5.3.2 Unterschiedliche Symbolhäufigkeit

Weicht die stochastische Verteilung von Symbolen sehr stark von der Gleichverteilung ab, so ist die Abbildung dieser Symbole auf gleich lange Codewörter offenbar ineffizient, da dann die Entropie - also die im Mittel pro Codewort übertragene Information - viel kleiner als die Zahl der zu übertragenden Binärstellen ist.

Beispiel
Eine Strichzeichnung in den Farben "schwarz", "blau", "grün", "rot" und "gelb" auf weißem Grund soll in 100 Zeilen zu je 100 Pixeln gespeichert werden. Ein Beispiel ist das "Haus vom Nikolaus" im folgenden Bild:

A = ones(100,100);                 % weißer Untergrund
A(90,25:75) = 2;                   % Fundamentplatte
A(40:90,[25,75]) = 3;              % Wände
A(40,25:75) = 4;                   % Decke
for k=0:50  A(90-k,25+k) = 6; end  % Verstrebung
for k=0:50  A(90-k,75-k) = 6; end  % Verstrebung
for k=0:25  A(40-k,25+k) = 5; end  % Dach
for k=0:25  A(40-k,75-k) = 5; end  % Dach
pixelgraphik(A, {'w'; 'k'; 'b'; 'g'; 'r'; 'y'})
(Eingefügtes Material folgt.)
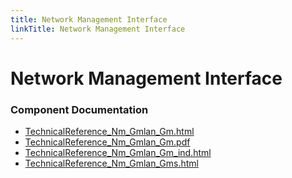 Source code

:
 ```yaml
---
title: Network Management Interface
linkTitle: Network Management Interface
---
```


# Network Management Interface
### Component Documentation

- [TechnicalReference_Nm_Gmlan_Gm.html](doc/TechnicalReference_Nm_Gmlan_Gm.html)
- [TechnicalReference_Nm_Gmlan_Gm.pdf](doc/TechnicalReference_Nm_Gmlan_Gm.pdf)
- [TechnicalReference_Nm_Gmlan_Gm_ind.html](doc/TechnicalReference_Nm_Gmlan_Gm_ind.html)
- [TechnicalReference_Nm_Gmlan_Gms.html](doc/TechnicalReference_Nm_Gmlan_Gms.html)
Dieser Matlabcode ist Kern der Funktion nikohaus :

nikohaus

Zur Kodierung der 6 verschiedenen Pixel sind wenigstens 3 Bit nötig. Die Entropie ist allerdings wesentlich kleiner, nämlich 0.2944 :

for k=1:6  pixelanzahl(k) = sum(sum((A==k))); end
p = pixelanzahl/10000              % Wahrscheinlichkeiten der Pixelfarben
I = log2(1./p)                     % Informationsgehalte der Farben
H = sum(p.*log2(1./p));  result2fig(H) % Entropie

Mit 3 Binärstellen würden also weniger als 0.3 Bit an Information übertragen. In einem solchen Fall ist eine Kodierung mit Kodewörtern verschiedener Länge günstiger.

Shannon-Fano-Codes sind solche Codes, bei denen man die Länge ni der einzelnen Codewörter direkt aus der Wahrscheinlichkeit der Symbole Ai bestimmt:

 ni = log2(1/pi)                                    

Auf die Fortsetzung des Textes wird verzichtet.